When automation runs with unchecked credentials, a single script can exfiltrate data, inflate cloud bills, and leave no trace for investigators, exposing the risks of a poorly managed non-human identity.
The hidden cost is not just the immediate breach but the loss of confidence in every downstream process that relies on that automation.
Subagents, software components that act on behalf of users, are increasingly the workhorses of CI/CD pipelines, monitoring bots, and AI‑driven assistants. Treating them like human users is tempting: give them a shared API key or a static SSH key and let them do whatever is needed. That approach quickly erodes the principle of least privilege, makes credential rotation a nightmare, and provides no visibility into what the subagent actually did.
Non-human identity considerations for subagents
Assigning a distinct non-human identity to each subagent is the first step toward control. A dedicated identity can be tied to a specific role, an explicit set of permissions, and a lifecycle that matches the subagent’s purpose. However, identity alone does not stop a subagent from sending a dangerous command, leaking sensitive fields, or accessing a resource without oversight.
The request still travels directly to the target system, bypassing any point where policy can be examined. Without a gateway in the data path, the following gaps remain:
- No real‑time command filtering or approval workflow.
- No session recording that could be replayed for forensic analysis.
- No inline masking of sensitive response fields, leaving raw data exposed to the subagent.
- No audit trail that ties each action back to the originating non‑human identity.
These gaps are why many organizations still struggle to achieve true runtime governance for automation.
How hoop.dev closes the gap
hoop.dev acts as an identity‑aware proxy that sits in the data path between the subagent and the target infrastructure. Because every connection passes through hoop.dev, it can enforce guardrails that would otherwise be impossible.
- Just‑in‑time access: hoop.dev grants the subagent a short‑lived credential only for the duration of the approved session.
- Approval workflows: risky commands are routed to a human approver before execution, preventing accidental or malicious actions.
- Command‑level audit: each statement issued by the subagent is logged, timestamped, and linked to its non‑human identity.
- Session recording: the entire interaction is captured for replay, enabling post‑mortem investigations without impacting the target system.
- Inline data masking: response fields that match configured patterns are redacted before they reach the subagent, protecting secrets even if the subagent is compromised.
All of these outcomes exist because hoop.dev is the only point where policy can be examined and enforced.
Best‑practice checklist
- Scope identities tightly. Create a unique non‑human identity for each subagent and grant only the permissions it truly needs.
- Rotate credentials automatically. Let hoop.dev handle short‑lived tokens so that static secrets never linger.
- Enforce just‑in‑time access. Require a session request that hoop.dev validates before issuing any credential.
- Apply command‑level approvals. Configure policies that flag high‑risk operations and route them to an approver.
- Record every session.

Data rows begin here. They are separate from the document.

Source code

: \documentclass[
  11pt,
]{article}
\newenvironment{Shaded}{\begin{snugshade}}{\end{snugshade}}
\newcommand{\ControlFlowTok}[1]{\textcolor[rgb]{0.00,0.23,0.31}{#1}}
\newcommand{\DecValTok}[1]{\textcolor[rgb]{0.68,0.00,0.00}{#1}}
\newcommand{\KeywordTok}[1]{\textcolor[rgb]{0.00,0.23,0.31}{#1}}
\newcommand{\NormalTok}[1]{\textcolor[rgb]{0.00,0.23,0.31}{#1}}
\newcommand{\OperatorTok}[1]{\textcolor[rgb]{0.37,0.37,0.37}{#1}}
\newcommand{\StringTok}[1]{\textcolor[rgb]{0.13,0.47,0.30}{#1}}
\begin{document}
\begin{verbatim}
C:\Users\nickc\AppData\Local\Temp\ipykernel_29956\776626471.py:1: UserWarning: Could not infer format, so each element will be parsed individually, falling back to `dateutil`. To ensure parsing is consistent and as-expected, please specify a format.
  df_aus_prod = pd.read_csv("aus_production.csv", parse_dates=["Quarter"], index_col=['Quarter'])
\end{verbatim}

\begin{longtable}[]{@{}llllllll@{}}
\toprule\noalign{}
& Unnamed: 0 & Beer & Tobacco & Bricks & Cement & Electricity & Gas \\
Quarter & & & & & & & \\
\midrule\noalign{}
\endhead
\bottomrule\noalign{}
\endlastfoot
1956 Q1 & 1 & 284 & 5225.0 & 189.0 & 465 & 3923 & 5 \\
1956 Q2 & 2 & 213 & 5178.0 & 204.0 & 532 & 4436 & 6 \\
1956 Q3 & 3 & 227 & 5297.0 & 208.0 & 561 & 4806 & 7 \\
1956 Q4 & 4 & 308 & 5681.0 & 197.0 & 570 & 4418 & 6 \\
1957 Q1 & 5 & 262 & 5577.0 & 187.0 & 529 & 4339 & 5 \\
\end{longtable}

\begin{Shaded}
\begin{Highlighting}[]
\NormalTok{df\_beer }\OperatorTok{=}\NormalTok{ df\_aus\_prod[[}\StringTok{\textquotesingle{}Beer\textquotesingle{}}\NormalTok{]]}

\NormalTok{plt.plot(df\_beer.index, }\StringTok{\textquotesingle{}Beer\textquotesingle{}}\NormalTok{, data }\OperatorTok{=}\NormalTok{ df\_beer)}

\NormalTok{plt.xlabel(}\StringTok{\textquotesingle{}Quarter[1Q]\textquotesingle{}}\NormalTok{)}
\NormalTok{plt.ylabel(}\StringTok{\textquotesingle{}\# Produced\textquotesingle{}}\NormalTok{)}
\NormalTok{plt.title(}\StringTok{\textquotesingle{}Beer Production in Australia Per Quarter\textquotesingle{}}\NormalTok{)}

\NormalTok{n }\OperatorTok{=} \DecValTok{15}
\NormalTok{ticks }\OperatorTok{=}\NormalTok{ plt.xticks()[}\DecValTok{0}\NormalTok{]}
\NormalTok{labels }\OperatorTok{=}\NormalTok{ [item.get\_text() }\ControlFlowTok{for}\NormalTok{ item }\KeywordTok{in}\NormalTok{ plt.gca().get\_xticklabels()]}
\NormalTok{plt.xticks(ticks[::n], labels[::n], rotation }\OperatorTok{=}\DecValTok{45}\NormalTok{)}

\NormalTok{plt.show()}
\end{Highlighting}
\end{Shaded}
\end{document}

Enable recording so that you can replay any interaction for audit or debugging.
- Mask sensitive data inline. Define patterns for secrets, PII, or proprietary data and let hoop.dev redact them on the fly.
- Monitor and review audit logs. Regularly inspect the logs generated by hoop.dev to detect anomalies and enforce compliance.
For a step‑by‑step walkthrough of deploying hoop.dev and configuring a subagent, see the getting‑started guide. The broader feature set, including masking rules and approval workflows, is documented in the learn section.
FAQ
Do I still need to manage IAM policies for the subagent’s underlying service account?
Yes. The service account defines the maximum boundary the subagent can reach, but hoop.dev enforces finer‑grained, runtime policies that IAM alone cannot provide.
Can hoop.dev mask data for protocols other than SQL?
hoop.dev operates at the wire‑protocol level, so masking can be applied to any supported connector, including SSH, HTTP, and gRPC, as long as the response format is recognizable.
What happens if a subagent tries to execute a command that is not on the approved list?
hoop.dev blocks the command, logs the attempt, and, if configured, notifies an approver. The subagent receives an error without ever reaching the target system.